书名:Environmental hazards
ISBN\ISSN:9780415681056,0415681057
分类号:环境科学、安全科学
版次:6th ed
页数:xxvi, 478 p.
摘要
The expanded fifth edition of Environmental Hazards provides a balanced overview of all the major rapid-onset events that threaten people and what they value in the twenty-first century. It integrates cutting-edge material from the physical and social sciences to demonstrate how natural and human systems interact to place communities of all sizes, and at all stages of economic development, at risk. It also shows how the existing losses to life and property can be reduced.
Part I of this established textbook defines basic concepts of hazard, risk, vulnerability and disaster. Critical attention is given to the evolution of theory, to the scale of disaster impact and to the various strategies that have been developed to minimise the impact of damaging events. Part II employs a consistent chapter structure to explain how individual hazards, such as earthquakes, severe storms, floods and droughts, plus biophysical and technological processes, create distinctive patterns of loss throughout the world.

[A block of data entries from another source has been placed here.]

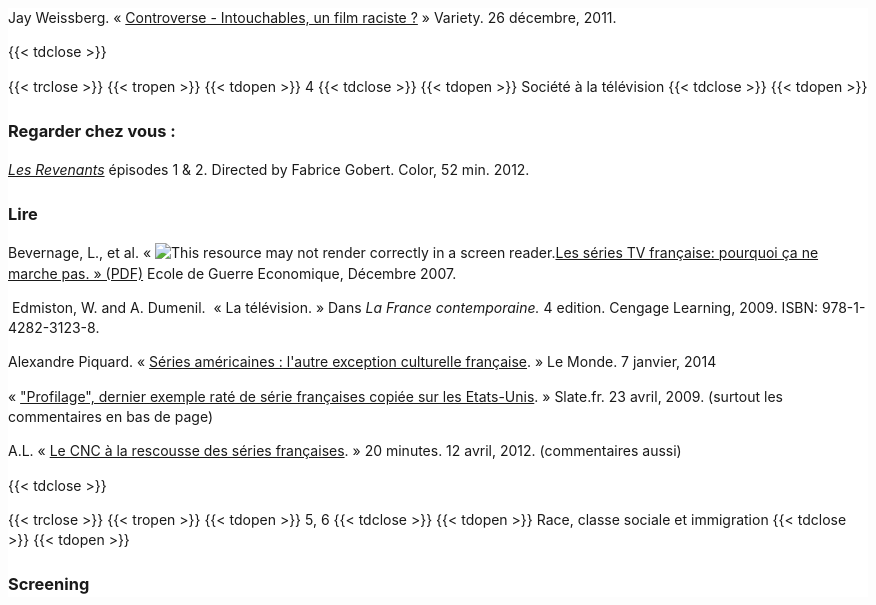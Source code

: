 Jay Weissberg. « [Controverse - Intouchables, un film raciste ?](http://www.courrierinternational.com/article/2011/12/26/intouchables-un-film-raciste) » Variety. 26 décembre, 2011. 


{{< tdclose >}}

{{< trclose >}}
{{< tropen >}}
{{< tdopen >}}
4
{{< tdclose >}}
{{< tdopen >}}
Société à la télévision
{{< tdclose >}}
{{< tdopen >}}


### Regarder chez vous :

[_Les Revenants_](http://www.imdb.com/title/tt2550130/) épisodes 1 & 2. Directed by Fabrice Gobert. Color, 52 min. 2012.

### Lire

Bevernage, L., et al. « ![This resource may not render correctly in a screen reader.](/images/inacessible.gif)[Les séries TV française: pourquoi ça ne marche pas. » (PDF)](http://www.infoguerre.fr/documents/Crise_des_Series_TV.pdf) Ecole de Guerre Economique, Décembre 2007.

 Edmiston, W. and A. Dumenil.  « La télévision. » Dans _La France contemporaine._ 4 edition. Cengage Learning, 2009. ISBN: 978-1-4282-3123-8. 

Alexandre Piquard. « [Séries américaines : l'autre exception culturelle française](http://www.lemonde.fr/actualite-medias/article/2014/01/07/series-americaines-l-autre-exception-culturelle-francaise_4343883_3236.html). » Le Monde. 7 janvier, 2014

« ["Profilage", dernier exemple raté de série françaises copiée sur les Etats-Unis](http://www.slate.fr/story/4277/%C2%ABprofilage%C2%BB-dernier-exemple-rate-de-serie-francaise-copiee-sur-les-etats-unis). » Slate.fr. 23 avril, 2009. (surtout les commentaires en bas de page)

A.L. « [Le CNC à la rescousse des séries françaises](http://www.20minutes.fr/cinema/915503-20120412-cnc-rescousse-series-francaises). » 20 minutes. 12 avril, 2012. (commentaires aussi)


{{< tdclose >}}

{{< trclose >}}
{{< tropen >}}
{{< tdopen >}}
5, 6
{{< tdclose >}}
{{< tdopen >}}
Race, classe sociale et immigration
{{< tdclose >}}
{{< tdopen >}}


### Screening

The ways in which different societies make a positive response to these threats are placed in the context of ongoing global change.
In this extensively revised edition:
An entirely new and innovative chapter explains how modern-day complexity contributes to the generation of hazard and risk
Additional material supplies fresh perspectives on landslides, biophysical hazards and the increasingly important role of global-scale processes
The increased use of boxed sections allows a greater focus on significant generic issues and offers more opportunity to examine a carefully selected range of up-to-date case studies
Each chapter now concludes with an annotated list of key resources, including further reading and relevant websites.
Environmental Hazards is a well-written and generously illustrated introduction to all the natural, social and technological events that combine to cause death and destruction across the globe. It draws on the latest research findings to guide the student from common problems, theories and policies to explore practical, real-world situations. This authoritative, yet accessible, book captures both the complexity and dynamism of environmental hazards and has become essential reading for students of every kind seeking to understand the nature and consequences of a most important contemporary issue.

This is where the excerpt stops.